>>>

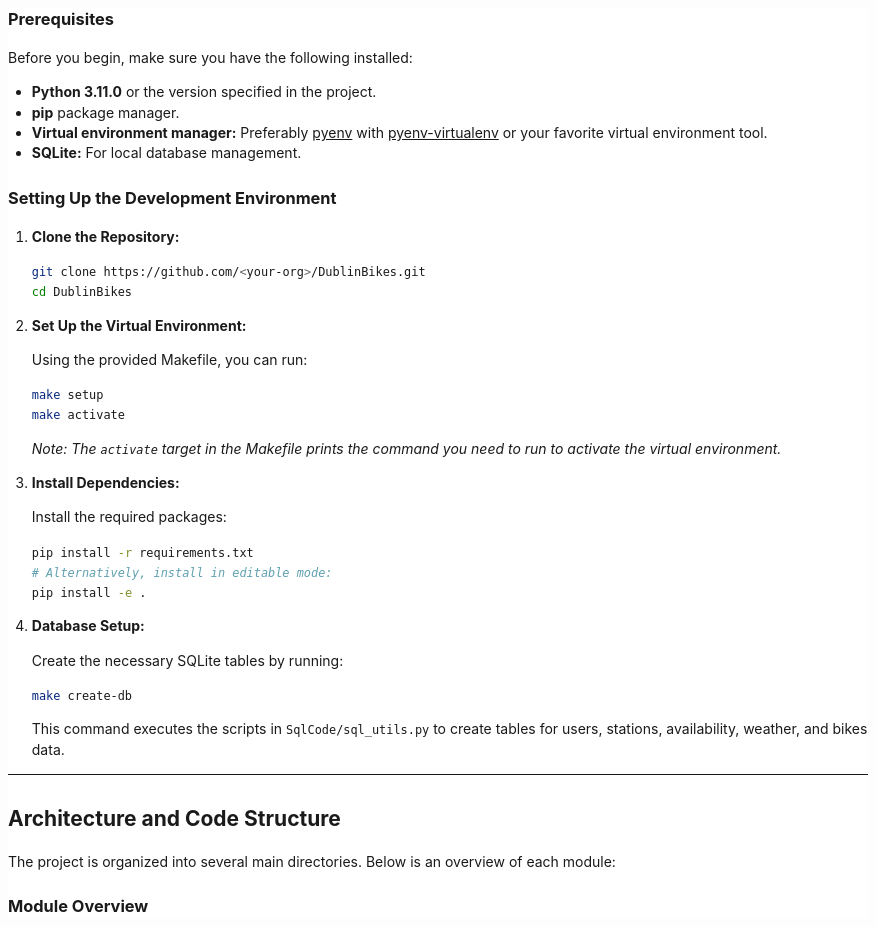 ### Prerequisites

Before you begin, make sure you have the following installed:
- **Python 3.11.0** or the version specified in the project.
- **pip** package manager.
- **Virtual environment manager:** Preferably [pyenv](https://github.com/pyenv/pyenv) with [pyenv-virtualenv](https://github.com/pyenv/pyenv-virtualenv) or your favorite virtual environment tool.
- **SQLite:** For local database management.

### Setting Up the Development Environment

1. **Clone the Repository:**

   ```bash
   git clone https://github.com/<your-org>/DublinBikes.git
   cd DublinBikes
   ```

2. **Set Up the Virtual Environment:**

   Using the provided Makefile, you can run:

   ```bash
   make setup
   make activate
   ```

   *Note: The `activate` target in the Makefile prints the command you need to run to activate the virtual environment.*

3. **Install Dependencies:**

   Install the required packages:

   ```bash
   pip install -r requirements.txt
   # Alternatively, install in editable mode:
   pip install -e .
   ```

4. **Database Setup:**

   Create the necessary SQLite tables by running:

   ```bash
   make create-db
   ```

   This command executes the scripts in `SqlCode/sql_utils.py` to create tables for users, stations, availability, weather, and bikes data.

---

## Architecture and Code Structure

The project is organized into several main directories. Below is an overview of each module:

### Module Overview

<<<

**WHAT THE TASK ASKS**
Give back exactly the lines from the one containing "This command executes" through the last line of the records.

**OUTPUT**
   This command executes the scripts in `SqlCode/sql_utils.py` to create tables for users, stations, availability, weather, and bikes data.

---

## Architecture and Code Structure

The project is organized into several main directories. Below is an overview of each module:

### Module Overview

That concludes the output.